Former Guantanamo Inmate Reportedly Killed in Nalchik Shootout
Publication: North Caucasus Weekly Volume: 8 Issue: 26
The Federal Security Service (FSB) said in a statement that Ruslan Odizhev, a former inmate at the U.S. detention facility in Guantanamo Bay, Cuba, was killed on June 27 in a shootout with security agents in Kabardino-Balkaria, the Associated Press reported. According to the FSB, Odizhev was killed amid gunfire that erupted when agents tried to arrest him and another man. The agency also stated that Odizhev was a suspect in the 1999 apartment bombings in Moscow and Volgodonsk and that he took part in a 2005 attack on police and government facilities in Nalchik, Kabardino-Balkaria’s capital, which left 139 people dead, including 94 militants. The FSB called Odizhev the “spiritual leader” of the Yarmuk underground armed Islamist group. According to the AP, the regional prosecutor’s office said Odizhev was killed in Nalchik and that three homemade explosive devices were found on his body, and that he and a rebel named Anzor Tengizov were cornered by agents in the courtyard of an apartment building across the street from a mosque in the central part of the city. As the news agency noted, Odizhev was one of seven Russians released from Guantanamo Bay in 2004, and his whereabouts had recently been unknown. In March, Human Rights Watch charged that the seven had been tortured or harassed and abused by law enforcement agents since their return.

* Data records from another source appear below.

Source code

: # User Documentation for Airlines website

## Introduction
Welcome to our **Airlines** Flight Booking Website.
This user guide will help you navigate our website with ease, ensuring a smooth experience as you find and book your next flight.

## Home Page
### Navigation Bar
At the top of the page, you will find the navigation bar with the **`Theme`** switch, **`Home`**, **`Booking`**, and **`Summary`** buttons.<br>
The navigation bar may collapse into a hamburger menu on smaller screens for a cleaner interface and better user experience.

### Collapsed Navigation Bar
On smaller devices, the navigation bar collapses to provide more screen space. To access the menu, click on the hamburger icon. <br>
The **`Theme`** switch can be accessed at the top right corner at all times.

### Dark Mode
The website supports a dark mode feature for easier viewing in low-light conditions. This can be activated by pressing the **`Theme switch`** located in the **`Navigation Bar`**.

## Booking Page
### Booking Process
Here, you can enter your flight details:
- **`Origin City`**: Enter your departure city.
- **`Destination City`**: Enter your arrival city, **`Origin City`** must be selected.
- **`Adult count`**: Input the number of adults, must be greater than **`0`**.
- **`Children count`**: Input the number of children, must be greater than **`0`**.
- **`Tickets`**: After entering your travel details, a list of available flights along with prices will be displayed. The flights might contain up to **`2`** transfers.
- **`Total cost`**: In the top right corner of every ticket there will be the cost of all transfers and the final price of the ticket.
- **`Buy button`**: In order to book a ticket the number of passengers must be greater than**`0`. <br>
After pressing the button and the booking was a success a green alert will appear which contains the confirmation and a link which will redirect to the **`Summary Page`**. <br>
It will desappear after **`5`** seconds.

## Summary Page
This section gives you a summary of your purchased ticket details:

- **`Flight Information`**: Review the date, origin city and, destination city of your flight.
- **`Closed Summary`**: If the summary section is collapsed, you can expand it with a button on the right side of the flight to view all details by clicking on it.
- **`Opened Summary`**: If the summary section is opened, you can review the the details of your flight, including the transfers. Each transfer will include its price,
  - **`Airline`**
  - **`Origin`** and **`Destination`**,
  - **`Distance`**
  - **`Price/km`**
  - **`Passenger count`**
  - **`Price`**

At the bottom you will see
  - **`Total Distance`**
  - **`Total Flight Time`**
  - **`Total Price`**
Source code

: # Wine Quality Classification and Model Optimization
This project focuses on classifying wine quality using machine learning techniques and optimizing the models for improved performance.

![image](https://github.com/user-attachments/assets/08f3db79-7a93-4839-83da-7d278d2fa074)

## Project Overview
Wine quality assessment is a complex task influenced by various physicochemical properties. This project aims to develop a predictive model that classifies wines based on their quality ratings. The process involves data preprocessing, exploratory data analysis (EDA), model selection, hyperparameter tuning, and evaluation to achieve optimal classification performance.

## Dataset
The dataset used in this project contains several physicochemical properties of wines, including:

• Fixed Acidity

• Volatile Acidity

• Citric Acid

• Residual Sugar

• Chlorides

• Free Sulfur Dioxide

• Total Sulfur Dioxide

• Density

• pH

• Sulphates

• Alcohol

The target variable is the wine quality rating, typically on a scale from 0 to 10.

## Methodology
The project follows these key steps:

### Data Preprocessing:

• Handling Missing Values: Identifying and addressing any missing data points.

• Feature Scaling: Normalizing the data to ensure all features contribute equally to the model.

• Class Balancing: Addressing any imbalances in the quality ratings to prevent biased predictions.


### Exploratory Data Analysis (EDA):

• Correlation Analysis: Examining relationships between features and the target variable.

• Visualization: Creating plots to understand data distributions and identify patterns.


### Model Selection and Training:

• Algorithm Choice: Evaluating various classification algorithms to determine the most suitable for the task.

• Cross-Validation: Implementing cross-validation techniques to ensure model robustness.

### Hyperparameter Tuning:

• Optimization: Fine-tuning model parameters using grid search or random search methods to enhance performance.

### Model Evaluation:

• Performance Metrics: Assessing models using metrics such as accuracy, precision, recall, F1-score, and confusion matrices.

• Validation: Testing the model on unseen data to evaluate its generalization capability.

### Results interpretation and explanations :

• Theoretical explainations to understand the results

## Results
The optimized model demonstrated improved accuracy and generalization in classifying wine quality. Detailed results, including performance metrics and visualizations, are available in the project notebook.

One of them, Rasul Kudaev, is in custody in Nalchik on charges of participating in the 2005 attack.
Kavkazky Uzel, however, raised doubts about the FSB’s claims that Odizhev was a member of Yarmuk and involved in the apartment building bombings in Moscow and Volgodonsk. The website noted on June 28 that Yarmuk was a small group, consisting of no more than 20 people, and existed between November 2002 and April 2005, when it was essentially destroyed. During that period, however, Odizhev was in Guantanamo, from where he was sent back to Russia in February 2004. Kavkazky Uzel noted that Odizhev had not been accused earlier of involvement in the 1999 apartment building bombings in Moscow and Volgodonsk, even though he spent several months in a prison in Pyatigorsk after being sent back to Russia from Guantanamo. Indeed, the prosecutor’s office of the Southern Federal District subsequently ordered Odizhev and Kudaev freed after their return to Russia on the grounds that they had committed no crimes despite being captured and jailed by U.S.-led coalition forces in Afghanistan. According to Kavkazky Uzel, Odizhev was close to the ideologue of the Kabardino-Balkaria jamaat, Anzor Astemirov, and did play a key role in the October 13, 2005 militant attack in Nalchik.